___ Source material
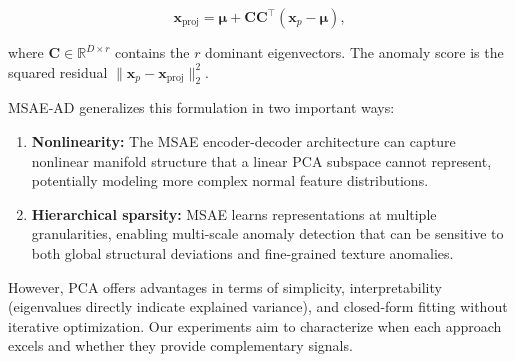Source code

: \begin{equation}
    \mathbf{x}_{\text{proj}} = \boldsymbol{\mu} + \mathbf{C}\mathbf{C}^\top(\mathbf{x}_p - \boldsymbol{\mu}),
\end{equation}

where $\mathbf{C} \in \mathbb{R}^{D \times r}$ contains the $r$ dominant eigenvectors.
The anomaly score is the squared residual $\|\mathbf{x}_p - \mathbf{x}_{\text{proj}}\|_2^2$.

MSAE-AD generalizes this formulation in two important ways:
\begin{enumerate}
    \item \textbf{Nonlinearity:} The MSAE encoder-decoder architecture can capture nonlinear manifold structure that a linear PCA subspace cannot represent, potentially modeling more complex normal feature distributions.
    \item \textbf{Hierarchical sparsity:} MSAE learns representations at multiple granularities, enabling multi-scale anomaly detection that can be sensitive to both global structural deviations and fine-grained texture anomalies.
\end{enumerate}

However, PCA offers advantages in terms of simplicity, interpretability (eigenvalues directly indicate explained variance), and closed-form fitting without iterative optimization.
Our experiments aim to characterize when each approach excels and whether they provide complementary signals.
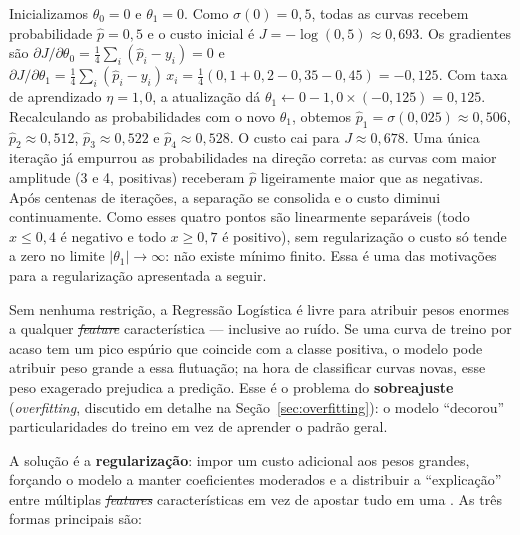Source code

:\documentclass[msc]{on} %
\makeatletter
\providecommand{\DIFaddtex}[1]{{\protect\color{red}#1}} %
\providecommand{\DIFdeltex}[1]{{\protect\color{red}\sout{#1}}} %
\providecommand{\DIFaddbegin}{} %
\providecommand{\DIFaddend}{} %
\providecommand{\DIFdelbegin}{} %
\providecommand{\DIFdelend}{} %
\providecommand{\DIFadd}[1]{\texorpdfstring{\DIFaddtex{#1}}{#1}} %
\providecommand{\DIFdel}[1]{\texorpdfstring{\DIFdeltex{#1}}{}} %
\let\sout@orig\sout %
\renewcommand{\sout}[1]{\ifmmode\text{\sout@orig{\ensuremath{#1}}}\else\sout@orig{#1}\fi} %
\makeatother
\begin{document}
Inicializamos $\theta_0 = 0$ e $\theta_1 = 0$. Como $\sigma(0) = 0{,}5$, todas as curvas recebem probabilidade $\hat{p} = 0{,}5$ e o custo inicial é $J = -\log(0{,}5) \approx 0{,}693$. Os gradientes são $\partial J / \partial \theta_0 = \frac{1}{4}\sum_i (\hat{p}_i - y_i) = 0$ e $\partial J / \partial \theta_1 = \frac{1}{4}\sum_i (\hat{p}_i - y_i)\,x_i = \frac{1}{4}(0{,}1 + 0{,}2 - 0{,}35 - 0{,}45) = -0{,}125$. Com taxa de aprendizado $\eta = 1{,}0$, a atualização dá $\theta_1 \leftarrow 0 - 1{,}0 \times (-0{,}125) = 0{,}125$. Recalculando as probabilidades com o novo $\theta_1$, obtemos $\hat{p}_1 = \sigma(0{,}025) \approx 0{,}506$, $\hat{p}_2 \approx 0{,}512$, $\hat{p}_3 \approx 0{,}522$ e $\hat{p}_4 \approx 0{,}528$. O custo cai para $J \approx 0{,}678$. Uma única iteração já empurrou as probabilidades na direção correta: as curvas com maior amplitude (3 e 4, positivas) receberam $\hat{p}$ ligeiramente maior que as negativas. Após centenas de iterações, a separação se consolida e o custo diminui continuamente. Como esses quatro pontos são linearmente separáveis (todo $x \le 0{,}4$ é negativo e todo $x \ge 0{,}7$ é positivo), sem regularização o custo só tende a zero no limite $|\theta_1| \to \infty$: não existe mínimo finito. Essa é uma das motivações para a regularização apresentada a seguir.
\vspace{0.3cm}

Sem nenhuma restrição, a Regressão Logística é livre para atribuir pesos enormes a qualquer \DIFdelbegin \textit{\DIFdel{feature}} %
\DIFdelend\ifhmode\hskip0pt\fi \DIFaddbegin \DIFadd{característica }\DIFaddend --- inclusive ao ruído. Se uma curva de treino por acaso tem um pico espúrio que coincide com a classe positiva, o modelo pode atribuir peso grande a essa flutuação; na hora de classificar curvas novas, esse peso exagerado prejudica a predição. Esse é o problema do \textbf{sobreajuste} (\textit{overfitting}, discutido em detalhe na Seção~\ref{sec:overfitting}): o modelo ``decorou'' particularidades do treino em vez de aprender o padrão geral.

A solução é a \textbf{regularização}: impor um custo adicional aos pesos grandes, forçando o modelo a manter coeficientes moderados e a distribuir a ``explicação'' entre múltiplas \DIFdelbegin \textit{\DIFdel{features}} %
\DIFdelend\ifhmode\hskip0pt\fi \DIFaddbegin \DIFadd{características }\DIFaddend em vez de apostar tudo em uma \citep{geron2019maos, Levada2026}. As três formas principais são:
\end{document}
______
• **What is required**: From the data, pick out every line that includes "sout".

• **Written solution**:
\providecommand{\DIFdeltex}[1]{{\protect\color{red}\sout{#1}}} %
\let\sout@orig\sout %
\renewcommand{\sout}[1]{\ifmmode\text{\sout@orig{\ensuremath{#1}}}\else\sout@orig{#1}\fi} %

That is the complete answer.